StableGLM: When Many Models Fit, Which Explanations Survive?

Most interpretability work treats the fitted model as given and asks what it has learned. The implicit assumption is that the model is, in some meaningful sense, the model, the one that best explains the data, and whose internal structure therefore reflects the data's structure. But for many practical problems, especially those involving correlated or noisy features, many parameter vectors achieve nearly the same loss. This is the Rashomon effect, named by Breiman (2001) after the Kurosawa film in which several witnesses give contradictory but internally consistent accounts of the same event.

The difficulty this creates for interpretability is straightforward: if a feature appears important under one near-optimal model but irrelevant under another, the importance ranking is an artifact of which particular optimum the solver happened to find. It is a property of the optimization trajectory, not of the data.

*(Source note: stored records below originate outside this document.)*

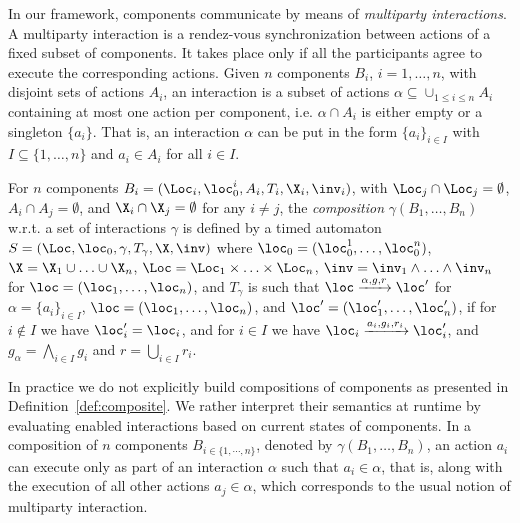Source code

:  In our framework, components communicate by means of
  \emph{multiparty interactions}.
  A multiparty interaction is a rendez-vous synchronization between actions of
  a fixed subset of components. It takes
  place only if all the participants agree to execute the corresponding actions.
  Given $n$ components $B_i$, $i=1,\dots,n$, with disjoint sets of actions
  $A_i$, an interaction is a subset of actions $\alpha \subseteq \cup_{1 \leq  i \leq n} A_i$
  containing at most one action per component, i.e. $\alpha \cap A_i$ is either empty or a singleton $\{ a_i \}$.
  That is, an interaction 
  $\alpha$ can be put in the form $\{ a_i \}_{i \in I}$ with $I \subseteq \{ 1, \ldots, n \}$ and $a_i \in A_i$ for all $i \in I$.
 
  
  

\begin{definition}[Composition] 
  \label{def:composite}
  For $n$ components $B_i = (\Loc_i,
  \loc^i_0, A_i, T_i, \X_i, \inv_i)$, with $\Loc_j \cap \Loc_j = \emptyset$, $A_i \cap A_j = 
  \emptyset$, and $\X_i \cap \X_j = \emptyset$ for any $i \neq j$, the
  \emph{composition} $\gamma(B_1, \ldots, B_n)$ w.r.t. a set of interactions
  $\gamma$ is defined by a timed automaton
  $S = (\Loc,\loc_0,\gamma,T_{\gamma},\X,\inv)$ where $\loc_0 =
  (\loc^1_0,\dots, \loc^n_0)$, $\X=\X_1\cup\ldots\cup\X_n$, $\Loc=\Loc_1\times\ldots\times\Loc_n$,
  $\inv=\inv_1 \wedge \ldots \wedge \inv_n$ for $\loc=(\loc_1,\dots,
  \loc_n)$, and $T_{\gamma}$ is such that $\loc\xrightarrow{\alpha,g,r}{}\loc'$ for 
  $\alpha=\{a_i\}_{i\in I}$, $\loc=(\loc_1,\dots,\loc_n)$, and $\loc'=(\loc'_1,\dots
  ,\loc'_n)$, if for $i\not\in I$ we have $\loc'_i = \loc_i$, and for $i\in I$ we have 
  $\loc_i\xrightarrow{a_i,g_i,r_i}\loc'_i$, and $g_{\alpha}=\bigwedge_{i\in I}g_i$ and $r=\bigcup_{i\in I}r_i$.
\end{definition}

In practice we do not explicitly build compositions of components as presented in Definition~\ref{def:composite}.
We rather interpret their semantics at runtime by evaluating enabled interactions based on current states of components.
In a composition of $n$ components $B_{i\in\{1,\cdots,n\}}$, denoted by $\gamma(B_1, \ldots, B_n)$,
an action $a_i$ can execute only as part of an interaction $\alpha$ such that $a_i \in
\alpha$, that is, along with the execution of all other actions $a_j
\in \alpha$, which corresponds to the usual notion of multiparty
interaction.

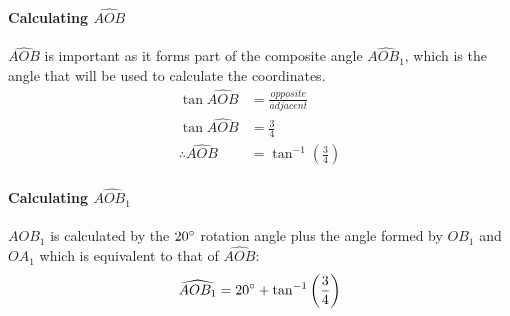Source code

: \documentclass{article}
\begin{document}
            \paragraph{Calculating $\widehat{AOB}$} $\widehat{AOB}$ is important as it forms part of the composite angle $\widehat{AOB_1}$, which is the angle that will be used to calculate the coordinates.
            \begin{align*}
                \tan{\widehat{AOB}} &= \frac{opposite}{adjacent} \\
                \tan{\widehat{AOB}} &= \frac{3}{4} \\
                \therefore \widehat{AOB} &= \tan^{-1}{\left(\frac{3}{4}\right)}
            \end{align*}
            \paragraph{Calculating $\widehat{AOB_1}$} $AOB_1$ is calculated by the $20\degree$ rotation angle plus the angle formed by $OB_1$ and $OA_1$ which is equivalent to that of $\widehat{AOB}$:
            \begin{equation*}
                \widehat{AOB_1} = 20\degree + \tan^{-1}{\left(\frac{3}{4}\right)}
            \end{equation*}
\end{document}
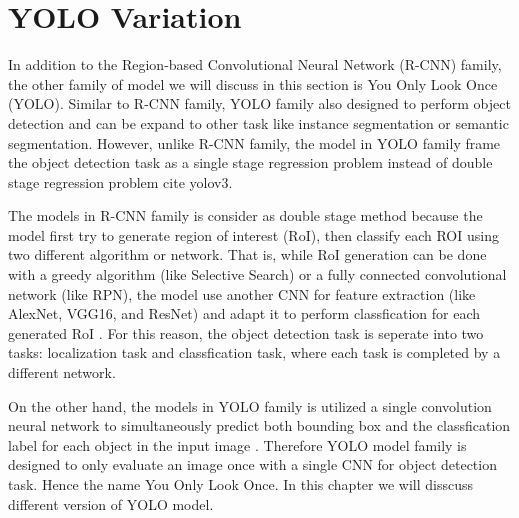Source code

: \chapter{YOLO Variation} \label{chap:yolo_variation}

In addition to the Region-based Convolutional Neural Network (R-CNN) family, the other family of model we will discuss in this section is You Only Look Once (YOLO). Similar to R-CNN family, YOLO family also designed to perform object detection and can be expand to other task like instance segmentation or semantic segmentation. However, unlike R-CNN family, the model in YOLO family frame the object detection task as a single stage regression problem instead of double stage regression problem {\color{red} cite yolov3}. 

The models in R-CNN family is consider as double stage method because the model first try to generate region of interest (RoI), then classify each ROI using two different algorithm or network. That is, while RoI generation can be done with a greedy algorithm (like Selective Search) or a fully connected convolutional network (like RPN), the model use another CNN for feature extraction (like AlexNet, VGG16, and ResNet) and adapt it to perform classfication for each generated RoI \cite{Girshick_R_CNN_2013, fast_rcnn_og, faster_rcnn_2015}. For this reason, the object detection task is seperate into two tasks: localization task and classfication task, where each task is completed by a different network.

On the other hand, the models in YOLO family is utilized a single convolution neural network to simultaneously predict both bounding box and the classfication label for each object in the input image \cite{yolov1_2016}. Therefore YOLO model family is designed to only evaluate an image once with a single CNN for object detection task. Hence the name You Only Look Once. In this chapter we will disscuss different version of YOLO model.







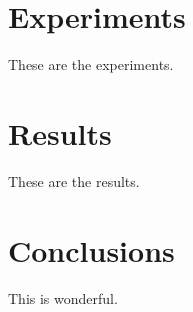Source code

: \documentclass[10pt,twocolumn,letterpaper]{article}
\begin{document}
\section{Experiments}

These are the experiments.

\section{Results}

These are the results.

\section{Conclusions}

This is wonderful.

{\small


}
\end{document}
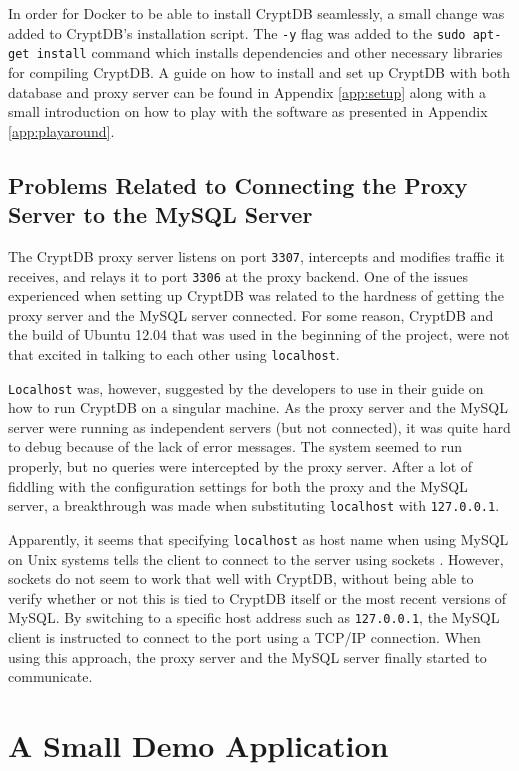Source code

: In order for Docker to be able to install CryptDB seamlessly, a small change was added to CryptDB's installation script. The \texttt{-y} flag was added to the \texttt{sudo apt-get install} command which installs dependencies and other necessary libraries for compiling CryptDB. A guide on how to install and set up CryptDB with both database and proxy server can be found in Appendix \ref{app:setup} along with a small introduction on how to play with the software as presented in Appendix \ref{app:playaround}.


\subsection{Problems Related to Connecting the Proxy Server to the MySQL Server}

The CryptDB proxy server listens on port \verb!3307!, intercepts and modifies traffic it receives, and relays it to port \verb!3306! at the proxy backend. One of the issues experienced when setting up CryptDB was related to the hardness of getting the proxy server and the MySQL server connected. For some reason, CryptDB and the build of Ubuntu 12.04 that was used in the beginning of the project, were not that excited in talking to each other using \verb!localhost!.

\texttt{Localhost} was, however, suggested by the developers to use in their guide on how to run CryptDB on a singular machine. As the proxy server and the MySQL server were running as independent servers (but not connected), it was quite hard to debug because of the lack of error messages. The system seemed to run properly, but no queries were intercepted by the proxy server. After a lot of fiddling with the configuration settings for both the proxy and the MySQL server, a breakthrough was made when substituting \texttt{localhost} with \texttt{127.0.0.1}.

Apparently, it seems that specifying \texttt{localhost} as host name when using MySQL on Unix systems tells the client to connect to the server using sockets \cite{mysql_doc}. However, sockets do not seem to work that well with CryptDB, without being able to verify whether or not this is tied to CryptDB itself or the most recent versions of MySQL. By switching to a specific host address such as \verb!127.0.0.1!, the MySQL client is instructed to connect to the port using a TCP/IP connection. When using this approach, the proxy server and the MySQL server finally started to communicate.


\section{A Small Demo Application}

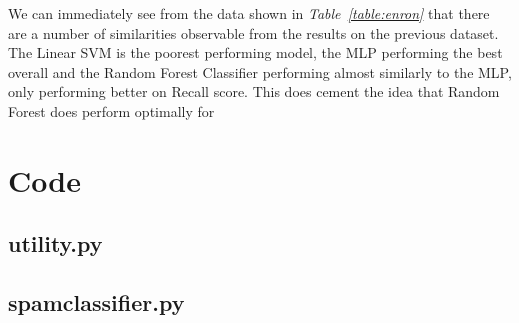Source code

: \documentclass[11pt, a4paper]{article}
\begin{document}
We can immediately see from the data shown in \emph{Table~\ref{table:enron}} that there are a number of similarities observable from the results on the previous dataset. The Linear SVM is the poorest performing model, the MLP performing the best overall and the Random Forest Classifier performing almost similarly to the MLP, only performing better on Recall score. This does cement the idea that Random Forest does perform optimally for  

\newpage


\newpage

\appendix


\section{Code}

\subsection{utility.py}

\newpage
\subsection{spam\textunderscore classifier.py}

\end{document}
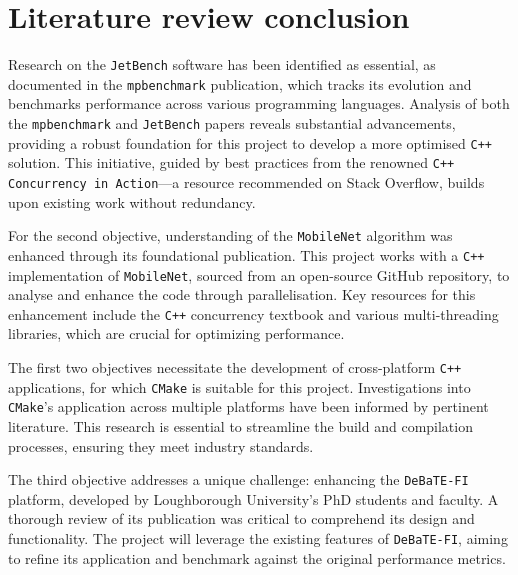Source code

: \section{Literature review conclusion}

Research on the \texttt{JetBench} software has been identified as essential, as documented in the \texttt{mpbenchmark} publication\cite{mpbenchmark_paper}, which tracks its evolution and benchmarks performance across various programming languages. Analysis of both the \texttt{mpbenchmark} and \texttt{JetBench} papers\cite{JetBench_paper}\cite{mpbenchmark_paper} reveals substantial advancements, providing a robust foundation for this project to develop a more optimised \texttt{C++} solution. This initiative, guided by best practices from the renowned \texttt{C++ Concurrency in Action}\cite{c++_concurrency_in_action}—a resource recommended on Stack Overflow\cite{c++_books_stackoverflow}, builds upon existing work without redundancy.

For the second objective, understanding of the \texttt{MobileNet} algorithm was enhanced through its foundational publication\cite{mobilenet_paper}. This project works with a \texttt{C++} implementation of \texttt{MobileNet}, sourced from an open-source GitHub repository\cite{mobilenet_repo}, to analyse and enhance the code through parallelisation. Key resources for this enhancement include the \texttt{C++} concurrency textbook\cite{c++_concurrency_in_action} and various multi-threading libraries\cite{openmp_usage_hpc}, which are crucial for optimizing performance.

The first two objectives necessitate the development of cross-platform \texttt{C++} applications, for which \texttt{CMake} is suitable for this project. Investigations into \texttt{CMake}'s application across multiple platforms have been informed by pertinent literature\cite{cmake_publication_1}\cite{cmake_publication_2}. This research is essential to streamline the build and compilation processes, ensuring they meet industry standards.

The third objective addresses a unique challenge: enhancing the \texttt{DeBaTE-FI} platform, developed by Loughborough University’s PhD students and faculty\cite{debate_fi_publication}. A thorough review of its publication was critical to comprehend its design and functionality. The project will leverage the existing features of \texttt{DeBaTE-FI}, aiming to refine its application and benchmark against the original performance metrics. 


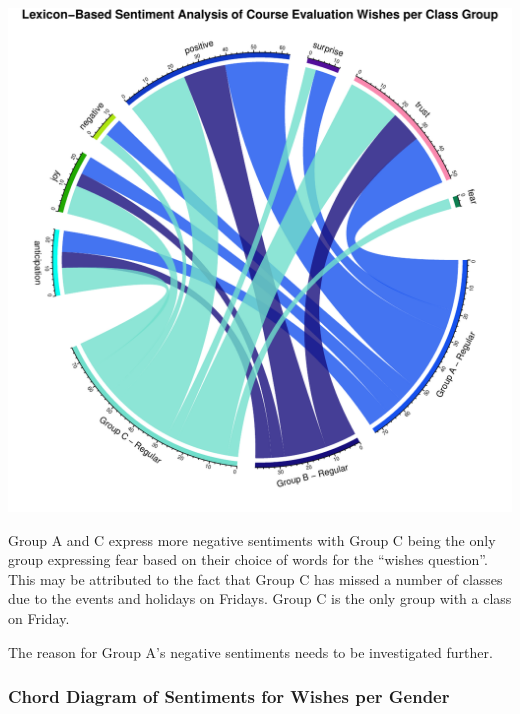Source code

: \documentclass[
]{article}
\begin{document}
\includegraphics{Mid-SemesterCourseEvaluation-20240819-20241125-ADB-BBIT2.2_files/figure-latex/ChordDiagramPerGroup_Wishes-1.pdf}

Group A and C express more negative sentiments with Group C being the
only group expressing fear based on their choice of words for the
``wishes question''. This may be attributed to the fact that Group C has
missed a number of classes due to the events and holidays on Fridays.
Group C is the only group with a class on Friday.

The reason for Group A's negative sentiments needs to be investigated
further.

\newpage

\subsubsection{Chord Diagram of Sentiments for Wishes per
Gender}\label{chord-diagram-of-sentiments-for-wishes-per-gender}
\end{document}
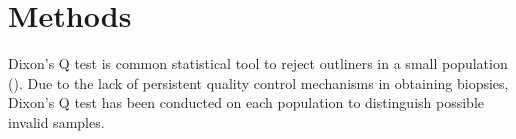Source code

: \chapter{Methods}

Dixon's Q test is common statistical tool to reject outliners in a small population (). Due to the lack of persistent quality control mechanisms in obtaining biopsies, Dixon's Q test has been conducted on each population to distinguish possible invalid samples. 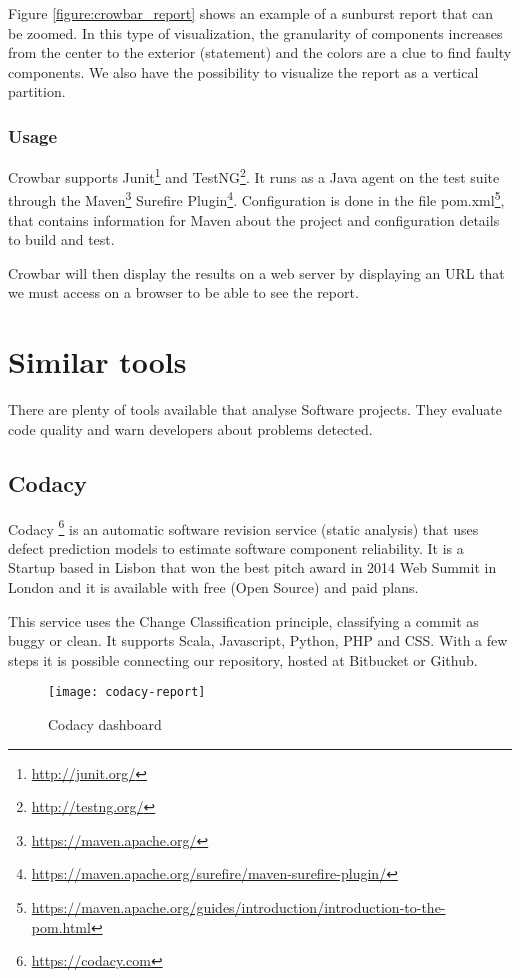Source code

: Figure \ref{figure:crowbar_report} shows an example of a sunburst report that
can be zoomed. In this type of visualization, the granularity of components
increases from the center to the exterior (statement) and the colors are a clue
to find faulty components. We also have the possibility to visualize the report
as a vertical partition.

\subsubsection*{Usage}
Crowbar supports Junit\footnote{\url{http://junit.org/}} and
TestNG\footnote{\url{http://testng.org/}}. It runs as a Java agent on the test
suite through the Maven\footnote{\url{https://maven.apache.org/}} Surefire
Plugin\footnote{\url{https://maven.apache.org/surefire/maven-surefire-plugin/}}.
Configuration is done in the file pom.xml\footnote{\url{https://maven.apache.org/guides/introduction/introduction-to-the-pom.html}},
that contains information for Maven about the project and configuration details
to build and test.

Crowbar will then display the results on a web server by displaying an URL that
we must access on a browser to be able to see the report.

\section{Similar tools}
There are plenty of tools available that analyse Software projects. They
evaluate code quality and warn developers about problems detected.

\subsection{Codacy}

Codacy \footnote{\url{https://codacy.com}} is an automatic software revision
service (static analysis) that uses defect prediction models to estimate
software component reliability. It is a Startup based in Lisbon that won the
best pitch award in 2014 Web Summit in London and it is available with free
(Open Source) and paid plans.

This service uses the Change Classification principle, classifying a commit as
buggy or clean. It supports Scala, Javascript, Python, PHP and CSS. With a few
steps it is possible connecting our repository, hosted at Bitbucket or Github.

\begin{figure}[H]
    \begin{center}
        \texttt{[image: codacy-report]}
        \caption{Codacy dashboard}
        \label{figure:codacy_dashboard}
    \end{center}
\end{figure}

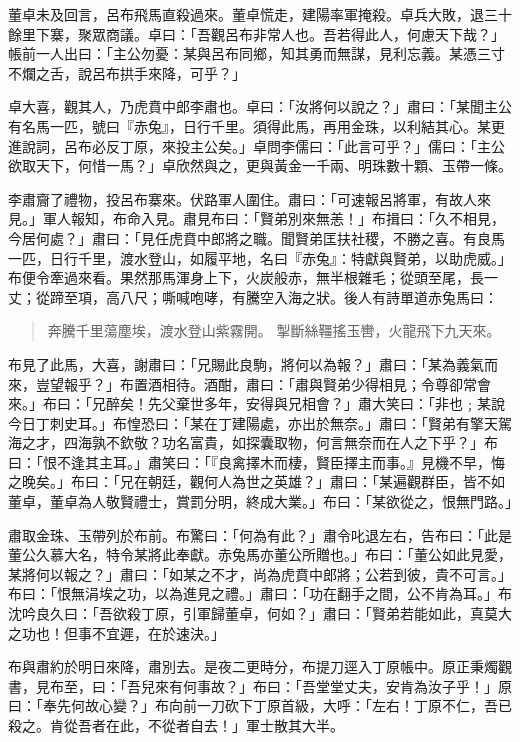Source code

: 董卓未及回言，呂布飛馬直殺過來。董卓慌走，建陽率軍掩殺。卓兵大敗，退三十餘里下寨，聚眾商議。卓曰：「吾觀呂布非常人也。吾若得此人，何慮天下哉？」帳前一人出曰：「主公勿憂：某與呂布同鄉，知其勇而無謀，見利忘義。某憑三寸不爛之舌，說呂布拱手來降，可乎？」

卓大喜，觀其人，乃虎賁中郎李肅也。卓曰：「汝將何以說之？」肅曰：「某聞主公有名馬一匹，號曰『赤兔』，日行千里。須得此馬，再用金珠，以利結其心。某更進說詞，呂布必反丁原，來投主公矣。」卓問李儒曰：「此言可乎？」儒曰：「主公欲取天下，何惜一馬？」卓欣然與之，更與黃金一千兩、明珠數十顆、玉帶一條。

李肅齎了禮物，投呂布寨來。伏路軍人圍住。肅曰：「可速報呂將軍，有故人來見。」軍人報知，布命入見。肅見布曰：「賢弟別來無恙！」布揖曰：「久不相見，今居何處？」肅曰：「見任虎賁中郎將之職。聞賢弟匡扶社稷，不勝之喜。有良馬一匹，日行千里，渡水登山，如履平地，名曰『赤兔』：特獻與賢弟，以助虎威。」布便令牽過來看。果然那馬渾身上下，火炭般赤，無半根雜毛；從頭至尾，長一丈；從蹄至項，高八尺；嘶喊咆哮，有騰空入海之狀。後人有詩單道赤兔馬曰：

\begin{quote}
奔騰千里蕩塵埃，渡水登山紫霧開。
掣斷絲韁搖玉轡，火龍飛下九天來。
\end{quote}

布見了此馬，大喜，謝肅曰：「兄賜此良駒，將何以為報？」肅曰：「某為義氣而來，豈望報乎？」布置酒相待。酒酣，肅曰：「肅與賢弟少得相見；令尊卻常會來。」布曰：「兄醉矣！先父棄世多年，安得與兄相會？」肅大笑曰：「非也﹔某說今日丁刺史耳。」布惶恐曰：「某在丁建陽處，亦出於無奈。」肅曰：「賢弟有擎天駕海之才，四海孰不欽敬？功名富貴，如探囊取物，何言無奈而在人之下乎？」布曰：「恨不逢其主耳。」肅笑曰：「『良禽擇木而棲，賢臣擇主而事。』見機不早，悔之晚矣。」布曰：「兄在朝廷，觀何人為世之英雄？」肅曰：「某遍觀群臣，皆不如董卓，董卓為人敬賢禮士，賞罰分明，終成大業。」布曰：「某欲從之，恨無門路。」

肅取金珠、玉帶列於布前。布驚曰：「何為有此？」肅令叱退左右，告布曰：「此是董公久慕大名，特令某將此奉獻。赤兔馬亦董公所贈也。」布曰：「董公如此見愛，某將何以報之？」肅曰：「如某之不才，尚為虎賁中郎將；公若到彼，貴不可言。」布曰：「恨無涓埃之功，以為進見之禮。」肅曰：「功在翻手之間，公不肯為耳。」布沈吟良久曰：「吾欲殺丁原，引軍歸董卓，何如？」肅曰：「賢弟若能如此，真莫大之功也！但事不宜遲，在於速決。」

布與肅約於明日來降，肅別去。是夜二更時分，布提刀逕入丁原帳中。原正秉燭觀書，見布至，曰：「吾兒來有何事故？」布曰：「吾堂堂丈夫，安肯為汝子乎！」原曰：「奉先何故心變？」布向前一刀砍下丁原首級，大呼：「左右！丁原不仁，吾已殺之。肯從吾者在此，不從者自去！」軍士散其大半。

Why standard uncertainty quantification is not enough

The usual response to uncertainty about a fitted model is to compute bootstrap confidence intervals: resample the data, refit the model, and report the variability of the estimates. But bootstrap CIs address a specific question, namely how much the result depends on the particular sample of data that was collected. They assume that the model structure is correct and that only sampling noise matters. The Rashomon set addresses a different question: how much the result depends on which model was selected from the pool of near-optimal candidates. These are distinct sources of uncertainty, and the second can dominate even when the first is small.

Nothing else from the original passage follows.